Fredrickson & Byron v. Saliterman, A12-0906, December 24, 2012, presented a dispute about the attorney’s fees owed to the law firm for legal services rendered on behalf of a corporation.  The trial court granted summary judgment in favor of the law firm, finding that its former client Saliterman, was personally liable for the legal fees due for services for a corporation for which Saliterman was president and sole shareholder.  Contrary to Saliterman’s claim that he had signed the law firm’s letter of engagement in his corporate capacity, Fredrickson & Byron asserted he was liable as a “comaker.”   The trial court had also held that Saliterman had failed to comply with the expert affidavit requirements of Minn. Stat. § 544.42, and therefore dismissed Saliterman’s breach-of-contract claim which alleged fee padding by Fredrickson & Byron.

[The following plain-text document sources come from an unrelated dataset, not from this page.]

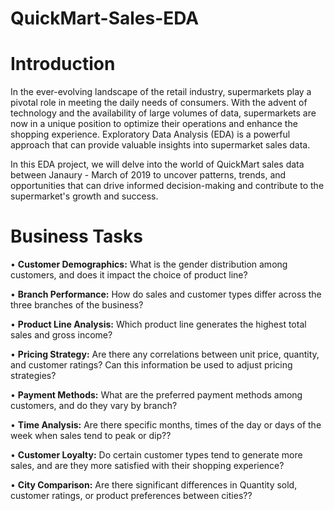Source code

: # QuickMart-Sales-EDA

# Introduction

In the ever-evolving landscape of the retail industry, supermarkets play a pivotal role in meeting the daily needs of consumers. With the advent of technology and the availability of large volumes of data, supermarkets are now in a unique position to optimize their operations and enhance the shopping experience. Exploratory Data Analysis (EDA) is a powerful approach that can provide valuable insights into supermarket sales data.

In this EDA project, we will delve into the world of QuickMart sales data between Janaury - March of 2019 to uncover patterns, trends, and opportunities that can drive informed decision-making and contribute to the supermarket's growth and success.

# Business Tasks

• **Customer Demographics:** What is the gender distribution among customers, and does it impact the choice of product line?

• **Branch Performance:** How do sales and customer types differ across the three branches of the business?

• **Product Line Analysis:** Which product line generates the highest total sales and gross income?

• **Pricing Strategy:** Are there any correlations between unit price, quantity, and customer ratings? Can this information be used to adjust pricing strategies?

• **Payment Methods:** What are the preferred payment methods among customers, and do they vary by branch?

• **Time Analysis:** Are there specific months, times of the day or days of the week when sales tend to peak or dip??

• **Customer Loyalty:** Do certain customer types tend to generate more sales, and are they more satisfied with their shopping experience?

• **City Comparison:** Are there significant differences in Quantity sold, customer ratings, or product preferences between cities??
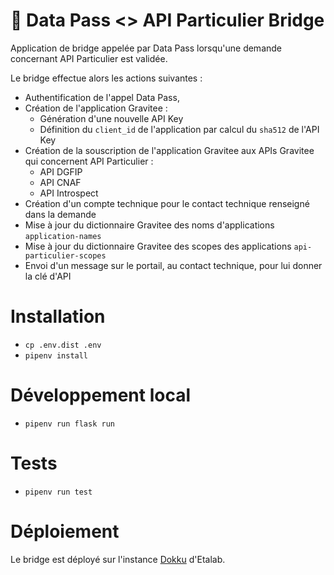 # 🌉 Data Pass <> API Particulier Bridge

Application de bridge appelée par Data Pass lorsqu'une demande concernant API Particulier est validée.

Le bridge effectue alors les actions suivantes :

- Authentification de l'appel Data Pass,
- Création de l'application Gravitee :
  - Génération d'une nouvelle API Key
  - Définition du `client_id` de l'application par calcul du `sha512` de l'API Key
- Création de la souscription de l'application Gravitee aux APIs Gravitee qui concernent API Particulier :
  - API DGFIP
  - API CNAF
  - API Introspect
- Création d'un compte technique pour le contact technique renseigné dans la demande
- Mise à jour du dictionnaire Gravitee des noms d'applications `application-names`
- Mise à jour du dictionnaire Gravitee des scopes des applications `api-particulier-scopes`
- Envoi d'un message sur le portail, au contact technique, pour lui donner la clé d'API

# Installation

- `cp .env.dist .env`
- `pipenv install`

# Développement local

- `pipenv run flask run`

# Tests

- `pipenv run test`

# Déploiement

Le bridge est déployé sur l'instance [Dokku](https://github.com/dokku/dokku) d'Etalab.
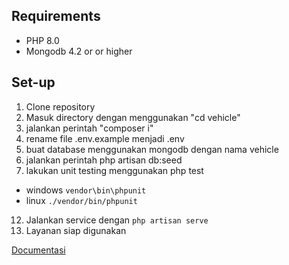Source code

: ## Requirements
- PHP 8.0 
- Mongodb 4.2 or or higher

## Set-up
1. Clone repository 
2. Masuk directory dengan menggunakan "cd vehicle"
3. jalankan perintah "composer i"
4. rename file .env.example menjadi .env
5. buat database menggunakan mongodb dengan nama vehicle
6. jalankan perintah php artisan db:seed
7. lakukan unit testing menggunakan php test
 - windows `vendor\bin\phpunit`
 - linux `./vendor/bin/phpunit` 
12. Jalankan service dengan `php artisan serve`
13. Layanan siap digunakan

[Documentasi](https://web.postman.co/documentation/18328201-e065dfd7-5ece-484f-82c3-1a391309f632/publish?workspaceId=04f50f55-930d-4442-8157-99a857668de4)
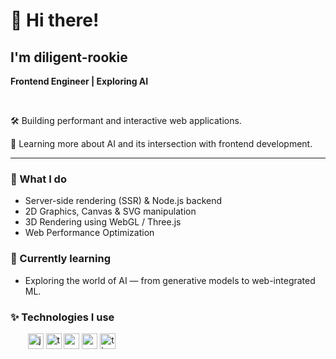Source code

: <div>
  <h1>👋 Hi there!</h1>
  <h2>I'm diligent-rookie</h2>

  <p><strong>Frontend Engineer | Exploring AI</strong></p>
    
  <br />

  <p>🛠️ Building performant and interactive web applications.</p>
  <p>🧠 Learning more about AI and its intersection with frontend development.</p>

  <hr />

  <h3>🔧 What I do</h3>
  <ul>
    <li>Server-side rendering (SSR) & Node.js backend</li>
    <li>2D Graphics, Canvas & SVG manipulation</li>
    <li>3D Rendering using WebGL / Three.js</li>
    <li>Web Performance Optimization</li>
  </ul>

  <h3>🌱 Currently learning</h3>
  <ul>
    <li>Exploring the world of AI — from generative models to web-integrated ML.</li>
  </ul>

  <h3>✨ Technologies I use</h3>
  <div>
    &nbsp;&nbsp;&nbsp;&nbsp;&nbsp;&nbsp;
    <img src="https://cdn.jsdelivr.net/gh/devicons/devicon@latest/icons/javascript/javascript-original.svg" alt="javascript" width="25" height="25" />
    <img src="https://cdn.jsdelivr.net/gh/devicons/devicon@latest/icons/typescript/typescript-original.svg" alt="typescript" width="25" />
    <img src="https://cdn.jsdelivr.net/gh/devicons/devicon@latest/icons/react/react-original.svg" alt="react" width="25" />
    <img src="https://cdn.jsdelivr.net/gh/devicons/devicon@latest/icons/nodejs/nodejs-original-wordmark.svg" alt="nodejs" width="25" height="25" />
    <img src="https://cdn.jsdelivr.net/gh/devicons/devicon@latest/icons/threejs/threejs-original.svg" alt="threejs" width="25" height="25"/>   
  </div>
</div>
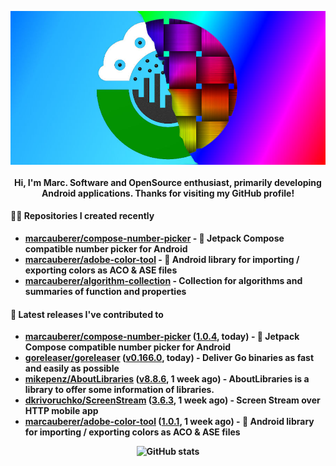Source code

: <p align="center">
	<img src="https://raw.githubusercontent.com/marcauberer/marcauberer/master/images/frontpage-image.jpg">
	<br><br>
	<b>Hi, I'm Marc. Software and OpenSource enthusiast, primarily developing Android applications. Thanks for visiting my GitHub profile!
</p>

#### 👨‍💻 Repositories I created recently
- [marcauberer/compose-number-picker](https://github.com/marcauberer/compose-number-picker) - 🔢 Jetpack Compose compatible number picker for Android
- [marcauberer/adobe-color-tool](https://github.com/marcauberer/adobe-color-tool) - 🎨 Android library for importing / exporting colors as ACO &amp; ASE files
- [marcauberer/algorithm-collection](https://github.com/marcauberer/algorithm-collection) - Collection for algorithms and summaries of function and properties

#### 🚀 Latest releases I've contributed to


- [marcauberer/compose-number-picker](https://github.com/marcauberer/compose-number-picker) ([1.0.4](https://github.com/marcauberer/compose-number-picker/releases/tag/1.0.4), today) - 🔢 Jetpack Compose compatible number picker for Android
- [goreleaser/goreleaser](https://github.com/goreleaser/goreleaser) ([v0.166.0](https://github.com/goreleaser/goreleaser/releases/tag/v0.166.0), today) - Deliver Go binaries as fast and easily as possible
- [mikepenz/AboutLibraries](https://github.com/mikepenz/AboutLibraries) ([v8.8.6](https://github.com/mikepenz/AboutLibraries/releases/tag/v8.8.6), 1 week ago) - AboutLibraries is a library to offer some information of libraries.
- [dkrivoruchko/ScreenStream](https://github.com/dkrivoruchko/ScreenStream) ([3.6.3](https://github.com/dkrivoruchko/ScreenStream/releases/tag/3.6.3), 1 week ago) - Screen Stream over HTTP mobile app
- [marcauberer/adobe-color-tool](https://github.com/marcauberer/adobe-color-tool) ([1.0.1](https://github.com/marcauberer/adobe-color-tool/releases/tag/1.0.1), 1 week ago) - 🎨 Android library for importing / exporting colors as ACO &amp; ASE files

<p align="center">
	<img src="https://github-readme-stats.vercel.app/api?username=marcauberer&show_icons=true&theme=dark" alt="GitHub stats">
</p>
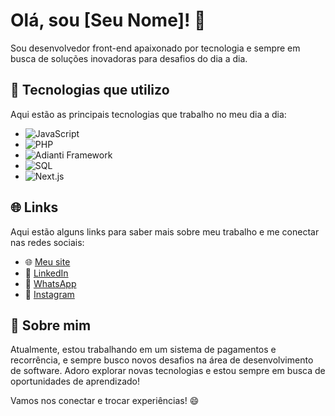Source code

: # Olá, sou [Seu Nome]! 👋

Sou desenvolvedor front-end apaixonado por tecnologia e sempre em busca de soluções inovadoras para desafios do dia a dia.

## 🚀 Tecnologias que utilizo

Aqui estão as principais tecnologias que trabalho no meu dia a dia:

- ![JavaScript](https://img.shields.io/badge/-JavaScript-FFD700?style=flat&logo=javascript) 
- ![PHP](https://img.shields.io/badge/-PHP-777BB4?style=flat&logo=php) 
- ![Adianti Framework](https://img.shields.io/badge/-Adianti_Framework-00D4D1?style=flat&logo=adianti) 
- ![SQL](https://img.shields.io/badge/-SQL-00758F?style=flat&logo=postgresql) 
- ![Next.js](https://img.shields.io/badge/-Next.js-000000?style=flat&logo=next.js)

## 🌐 Links

Aqui estão alguns links para saber mais sobre meu trabalho e me conectar nas redes sociais:

- 🌐 [Meu site](https://www.seusite.com)
- 💼 [LinkedIn](https://www.linkedin.com/in/seunome)
- 📱 [WhatsApp](https://wa.me/55xxxxxxxxxx)
- 📸 [Instagram](https://www.instagram.com/seunome)

## 📖 Sobre mim

Atualmente, estou trabalhando em um sistema de pagamentos e recorrência, e sempre busco novos desafios na área de desenvolvimento de software. Adoro explorar novas tecnologias e estou sempre em busca de oportunidades de aprendizado!

Vamos nos conectar e trocar experiências! 😄
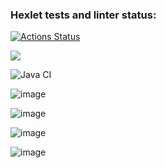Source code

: ### Hexlet tests and linter status:
[![Actions Status](https://github.com/vavdeeva/java-project-lvl1/workflows/hexlet-check/badge.svg)](https://github.com/vavdeeva/java-project-lvl1/actions)

<a href="https://codeclimate.com/github/codeclimate/codeclimate/maintainability"><img src="https://api.codeclimate.com/v1/badges/a99a88d28ad37a79dbf6/maintainability" /></a>

![Java CI](https://github.com/vavdeeva/java-project-lvl1/workflows/Java%20CI/badge.svg)

![image](https://user-images.githubusercontent.com/25840287/169129748-d81f515a-5b0e-43df-9e47-a09bf1e62dc1.png)

![image](https://user-images.githubusercontent.com/25840287/169140316-b03b6226-d141-48bc-8b50-1ed4aab46ba5.png)

![image](https://user-images.githubusercontent.com/25840287/169144733-348b83a3-e654-4632-b296-c0f086e3f229.png)

![image](https://user-images.githubusercontent.com/25840287/169147158-792ee497-32d8-425e-a365-adb7ec0b2f50.png)



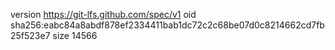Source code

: version https://git-lfs.github.com/spec/v1
oid sha256:eabc84a8abdf878ef2334411bab1dc72c2c68be07d0c8214662cd7fb25f523e7
size 14566
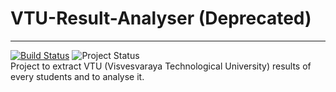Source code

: # VTU-Result-Analyser (Deprecated)
---------
[![Build Status](https://travis-ci.org/abhijith0505/VTU-Result-Analyser.svg?branch=master)](https://travis-ci.org/abhijith0505/VTU-Result-Analyser) 	![Project Status](https://img.shields.io/badge/Development-Deprecated-lightgrey.svg)    
Project to extract VTU (Visvesvaraya Technological University) results of every students and to analyse it.
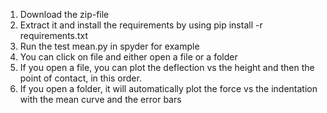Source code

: 1. Download the zip-file
2. Extract it and install the requirements by using pip install -r requirements.txt
3. Run the test mean.py in spyder for example
4. You can click on file and either open a file or a folder
5. If you open a file, you can plot the deflection vs the height and then the point of contact, in this order.
6. If you open a folder, it will automatically plot the force vs the indentation with the mean curve and the error bars
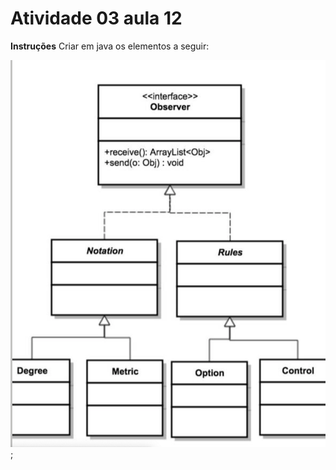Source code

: # Atividade 03 aula 12

**Instruções**
Criar em java os elementos a seguir:

![](../images/aula12-atv03.png);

The Minnesota Court of Appeals reversed the trial court’s grant of summary judgment, holding that the capacity in which Saliterman had signed the law firm’s engagement  letter was ambiguous, thereby creating a material issue of fact. The appellate court also held that the client’s breach-of-contract claim against the law firm for excessive fees did not present a claim for legal malpractice to which the expert affidavit requirements of Minn. Stat. § 544.42 would apply.  Specifically, the court noted that claims for fee padding, excessive fees, breach of contract, did not present claims of legal malpractice that required an expert affidavit.